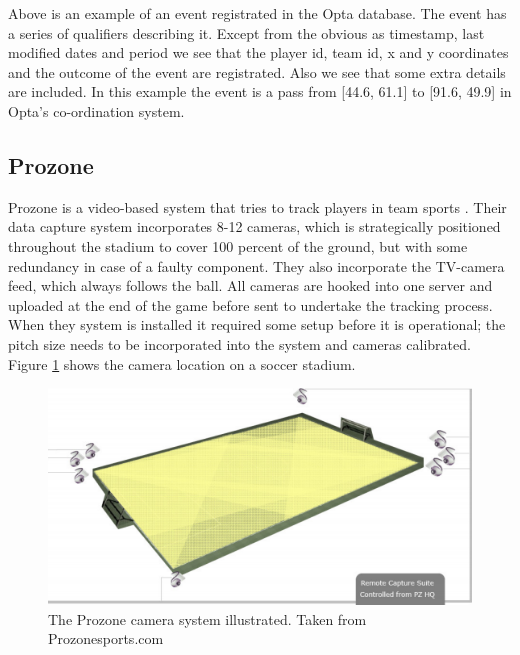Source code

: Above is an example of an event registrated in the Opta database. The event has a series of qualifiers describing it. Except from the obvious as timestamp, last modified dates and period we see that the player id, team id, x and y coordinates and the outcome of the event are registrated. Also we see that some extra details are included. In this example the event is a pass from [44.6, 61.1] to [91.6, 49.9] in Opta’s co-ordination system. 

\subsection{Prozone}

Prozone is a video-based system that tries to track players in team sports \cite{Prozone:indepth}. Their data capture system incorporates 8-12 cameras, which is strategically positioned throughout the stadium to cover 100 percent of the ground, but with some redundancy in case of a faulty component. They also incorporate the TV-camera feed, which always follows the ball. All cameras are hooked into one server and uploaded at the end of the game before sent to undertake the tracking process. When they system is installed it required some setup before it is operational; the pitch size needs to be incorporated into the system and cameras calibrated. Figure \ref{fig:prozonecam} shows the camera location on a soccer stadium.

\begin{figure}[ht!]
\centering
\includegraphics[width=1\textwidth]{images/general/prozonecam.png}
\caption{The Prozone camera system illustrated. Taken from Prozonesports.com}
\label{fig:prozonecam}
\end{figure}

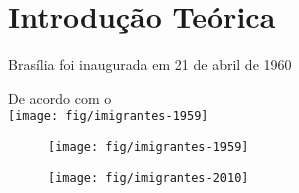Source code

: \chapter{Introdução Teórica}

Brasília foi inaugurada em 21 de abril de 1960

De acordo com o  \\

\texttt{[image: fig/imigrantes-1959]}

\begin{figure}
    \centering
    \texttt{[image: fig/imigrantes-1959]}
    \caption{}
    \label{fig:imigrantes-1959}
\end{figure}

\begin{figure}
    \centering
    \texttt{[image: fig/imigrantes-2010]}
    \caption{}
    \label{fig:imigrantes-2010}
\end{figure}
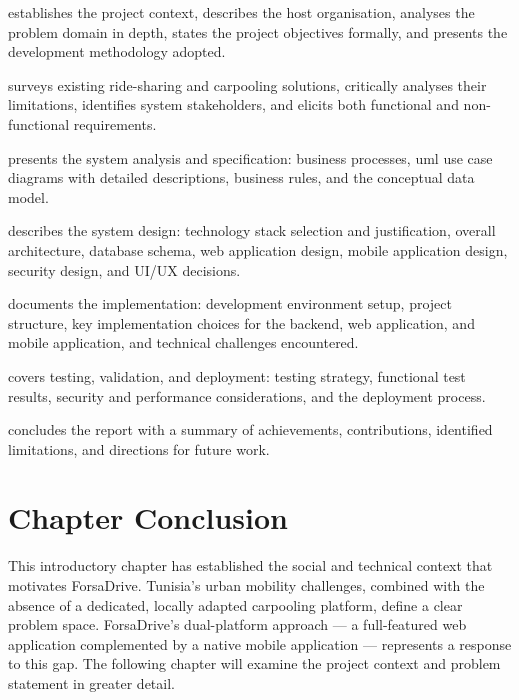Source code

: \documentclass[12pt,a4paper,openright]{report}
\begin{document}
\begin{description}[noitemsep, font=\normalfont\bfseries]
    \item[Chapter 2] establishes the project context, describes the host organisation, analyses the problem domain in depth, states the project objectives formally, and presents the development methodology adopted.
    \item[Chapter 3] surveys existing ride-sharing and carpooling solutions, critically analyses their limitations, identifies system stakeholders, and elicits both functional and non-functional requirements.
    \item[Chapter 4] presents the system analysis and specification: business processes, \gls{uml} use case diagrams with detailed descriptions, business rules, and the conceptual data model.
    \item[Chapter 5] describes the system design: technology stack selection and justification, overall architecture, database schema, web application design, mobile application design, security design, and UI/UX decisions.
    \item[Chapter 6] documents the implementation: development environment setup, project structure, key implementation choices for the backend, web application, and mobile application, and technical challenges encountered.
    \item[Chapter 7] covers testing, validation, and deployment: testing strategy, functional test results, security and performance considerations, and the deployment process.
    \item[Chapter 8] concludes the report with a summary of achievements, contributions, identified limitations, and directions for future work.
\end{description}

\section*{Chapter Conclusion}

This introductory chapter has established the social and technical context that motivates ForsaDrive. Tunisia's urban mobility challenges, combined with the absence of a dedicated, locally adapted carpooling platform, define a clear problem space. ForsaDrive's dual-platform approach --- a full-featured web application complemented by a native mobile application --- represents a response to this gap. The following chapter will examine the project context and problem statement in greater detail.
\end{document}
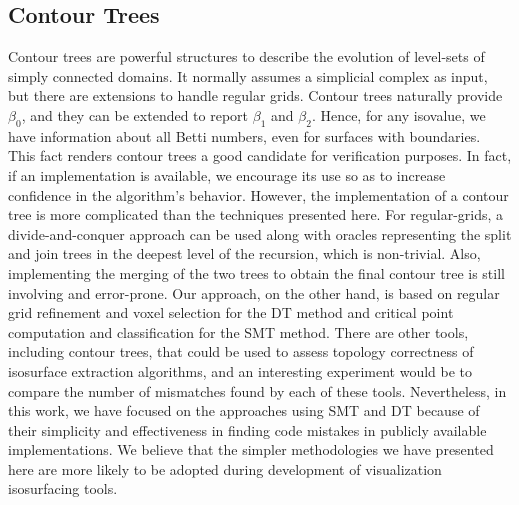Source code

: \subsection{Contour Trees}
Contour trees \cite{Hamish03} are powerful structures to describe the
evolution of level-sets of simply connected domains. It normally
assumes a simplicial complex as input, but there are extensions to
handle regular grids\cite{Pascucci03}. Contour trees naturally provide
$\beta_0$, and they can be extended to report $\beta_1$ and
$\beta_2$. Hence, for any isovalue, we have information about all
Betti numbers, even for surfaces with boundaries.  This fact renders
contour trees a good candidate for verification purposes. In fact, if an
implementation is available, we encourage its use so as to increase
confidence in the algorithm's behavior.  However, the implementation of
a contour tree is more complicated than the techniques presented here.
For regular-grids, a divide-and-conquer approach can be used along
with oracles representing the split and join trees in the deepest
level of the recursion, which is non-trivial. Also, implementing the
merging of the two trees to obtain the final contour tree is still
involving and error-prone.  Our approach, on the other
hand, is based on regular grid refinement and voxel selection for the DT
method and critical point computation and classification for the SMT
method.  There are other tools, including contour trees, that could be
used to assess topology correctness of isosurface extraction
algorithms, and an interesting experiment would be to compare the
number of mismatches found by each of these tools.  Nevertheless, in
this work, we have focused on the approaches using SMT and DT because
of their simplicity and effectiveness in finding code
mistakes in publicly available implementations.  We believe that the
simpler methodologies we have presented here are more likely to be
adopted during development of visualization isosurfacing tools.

————————

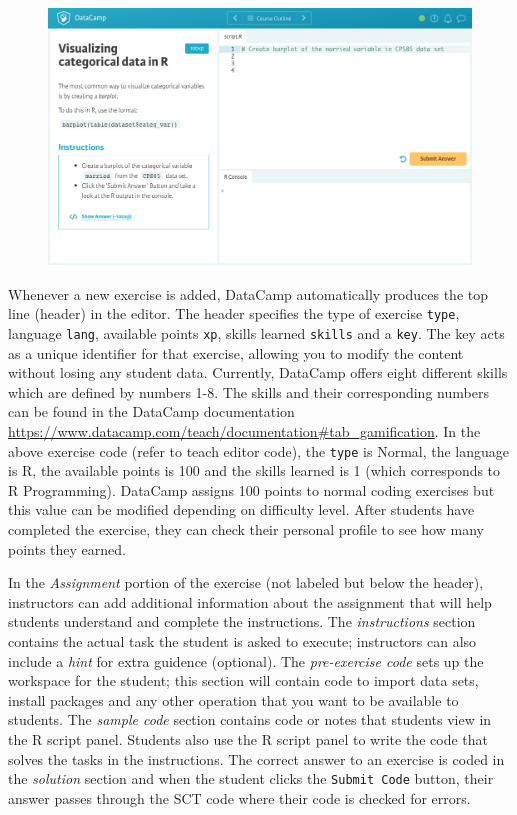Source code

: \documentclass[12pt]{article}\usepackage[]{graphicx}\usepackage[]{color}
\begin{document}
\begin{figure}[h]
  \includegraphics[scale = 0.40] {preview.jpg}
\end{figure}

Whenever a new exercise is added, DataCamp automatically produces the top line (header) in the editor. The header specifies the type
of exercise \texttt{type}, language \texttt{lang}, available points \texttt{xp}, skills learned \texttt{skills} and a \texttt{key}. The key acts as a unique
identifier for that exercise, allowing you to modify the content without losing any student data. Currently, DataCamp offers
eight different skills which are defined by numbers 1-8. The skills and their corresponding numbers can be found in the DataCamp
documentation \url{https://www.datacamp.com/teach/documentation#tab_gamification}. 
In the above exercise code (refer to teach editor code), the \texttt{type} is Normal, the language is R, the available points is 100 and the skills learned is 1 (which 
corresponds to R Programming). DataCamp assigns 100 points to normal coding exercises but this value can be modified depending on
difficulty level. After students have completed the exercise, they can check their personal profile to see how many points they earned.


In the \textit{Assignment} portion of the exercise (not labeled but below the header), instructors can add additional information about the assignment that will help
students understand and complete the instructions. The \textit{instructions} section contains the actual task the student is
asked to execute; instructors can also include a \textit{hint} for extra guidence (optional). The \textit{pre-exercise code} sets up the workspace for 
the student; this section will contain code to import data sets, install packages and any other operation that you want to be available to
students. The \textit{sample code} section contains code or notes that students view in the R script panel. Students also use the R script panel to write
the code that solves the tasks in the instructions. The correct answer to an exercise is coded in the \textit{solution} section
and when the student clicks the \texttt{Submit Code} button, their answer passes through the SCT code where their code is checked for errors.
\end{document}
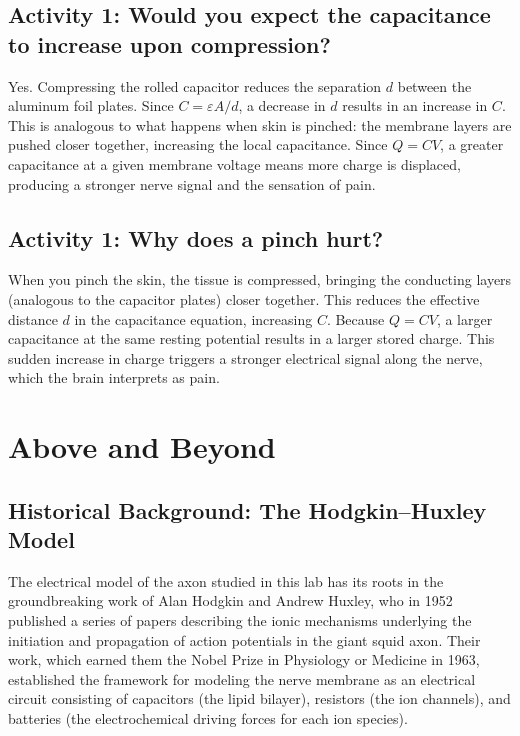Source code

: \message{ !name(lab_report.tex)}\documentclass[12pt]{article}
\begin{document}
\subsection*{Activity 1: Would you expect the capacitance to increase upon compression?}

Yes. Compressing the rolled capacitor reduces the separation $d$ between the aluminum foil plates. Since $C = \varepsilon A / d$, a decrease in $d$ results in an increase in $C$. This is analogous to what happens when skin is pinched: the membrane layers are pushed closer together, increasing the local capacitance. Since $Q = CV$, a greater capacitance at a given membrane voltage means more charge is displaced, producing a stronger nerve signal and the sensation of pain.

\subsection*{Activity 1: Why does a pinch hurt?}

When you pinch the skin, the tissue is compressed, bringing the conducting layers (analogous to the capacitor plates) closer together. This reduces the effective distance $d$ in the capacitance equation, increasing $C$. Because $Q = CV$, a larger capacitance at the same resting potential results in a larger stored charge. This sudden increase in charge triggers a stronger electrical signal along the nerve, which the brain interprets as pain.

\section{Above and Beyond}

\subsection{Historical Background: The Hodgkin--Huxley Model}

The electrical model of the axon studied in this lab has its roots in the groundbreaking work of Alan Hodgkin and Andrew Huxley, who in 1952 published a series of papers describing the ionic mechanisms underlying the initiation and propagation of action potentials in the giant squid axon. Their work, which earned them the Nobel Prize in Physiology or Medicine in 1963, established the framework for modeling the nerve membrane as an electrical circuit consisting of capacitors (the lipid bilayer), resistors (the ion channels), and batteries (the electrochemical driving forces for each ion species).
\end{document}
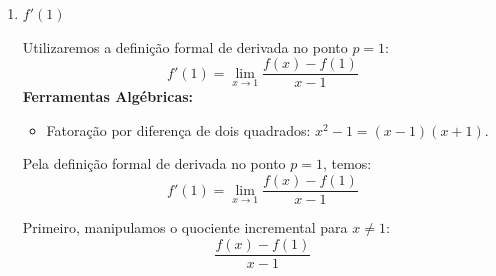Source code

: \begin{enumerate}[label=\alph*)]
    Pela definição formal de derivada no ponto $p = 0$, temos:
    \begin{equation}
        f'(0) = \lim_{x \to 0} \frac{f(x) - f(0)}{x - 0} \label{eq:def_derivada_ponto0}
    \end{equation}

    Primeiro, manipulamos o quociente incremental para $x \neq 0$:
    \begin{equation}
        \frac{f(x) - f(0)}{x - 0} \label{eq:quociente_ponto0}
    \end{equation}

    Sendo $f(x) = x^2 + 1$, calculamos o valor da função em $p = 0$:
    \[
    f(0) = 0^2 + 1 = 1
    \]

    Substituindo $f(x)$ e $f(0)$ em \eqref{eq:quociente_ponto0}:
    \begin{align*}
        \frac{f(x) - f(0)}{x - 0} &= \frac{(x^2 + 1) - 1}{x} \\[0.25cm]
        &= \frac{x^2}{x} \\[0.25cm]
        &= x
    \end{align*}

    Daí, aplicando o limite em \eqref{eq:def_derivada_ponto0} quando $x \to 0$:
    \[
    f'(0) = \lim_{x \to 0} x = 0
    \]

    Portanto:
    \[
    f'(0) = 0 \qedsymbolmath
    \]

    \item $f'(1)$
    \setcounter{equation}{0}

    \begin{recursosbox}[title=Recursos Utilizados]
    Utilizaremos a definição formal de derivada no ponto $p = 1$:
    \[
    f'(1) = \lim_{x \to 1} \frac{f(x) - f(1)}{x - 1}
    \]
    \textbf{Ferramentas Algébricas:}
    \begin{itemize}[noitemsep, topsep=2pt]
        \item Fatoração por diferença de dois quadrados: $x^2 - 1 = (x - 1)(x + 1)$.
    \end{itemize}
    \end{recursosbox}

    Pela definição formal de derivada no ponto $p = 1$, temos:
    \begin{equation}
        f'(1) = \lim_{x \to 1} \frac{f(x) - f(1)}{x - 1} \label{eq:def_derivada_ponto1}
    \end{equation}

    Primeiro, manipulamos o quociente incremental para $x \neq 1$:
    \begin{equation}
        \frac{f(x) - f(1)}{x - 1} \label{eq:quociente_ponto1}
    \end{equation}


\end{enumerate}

————————

◆ Exercise description
In the listing above, find the line with "with oracles representing" and the line with "adopted during development"; output exactly those lines and all lines between them.

◆ Result of the task
with oracles representing the split and join trees in the deepest
level of the recursion, which is non-trivial. Also, implementing the
merging of the two trees to obtain the final contour tree is still
involving and error-prone.  Our approach, on the other
hand, is based on regular grid refinement and voxel selection for the DT
method and critical point computation and classification for the SMT
method.  There are other tools, including contour trees, that could be
used to assess topology correctness of isosurface extraction
algorithms, and an interesting experiment would be to compare the
number of mismatches found by each of these tools.  Nevertheless, in
this work, we have focused on the approaches using SMT and DT because
of their simplicity and effectiveness in finding code
mistakes in publicly available implementations.  We believe that the
simpler methodologies we have presented here are more likely to be
adopted during development of visualization isosurfacing tools.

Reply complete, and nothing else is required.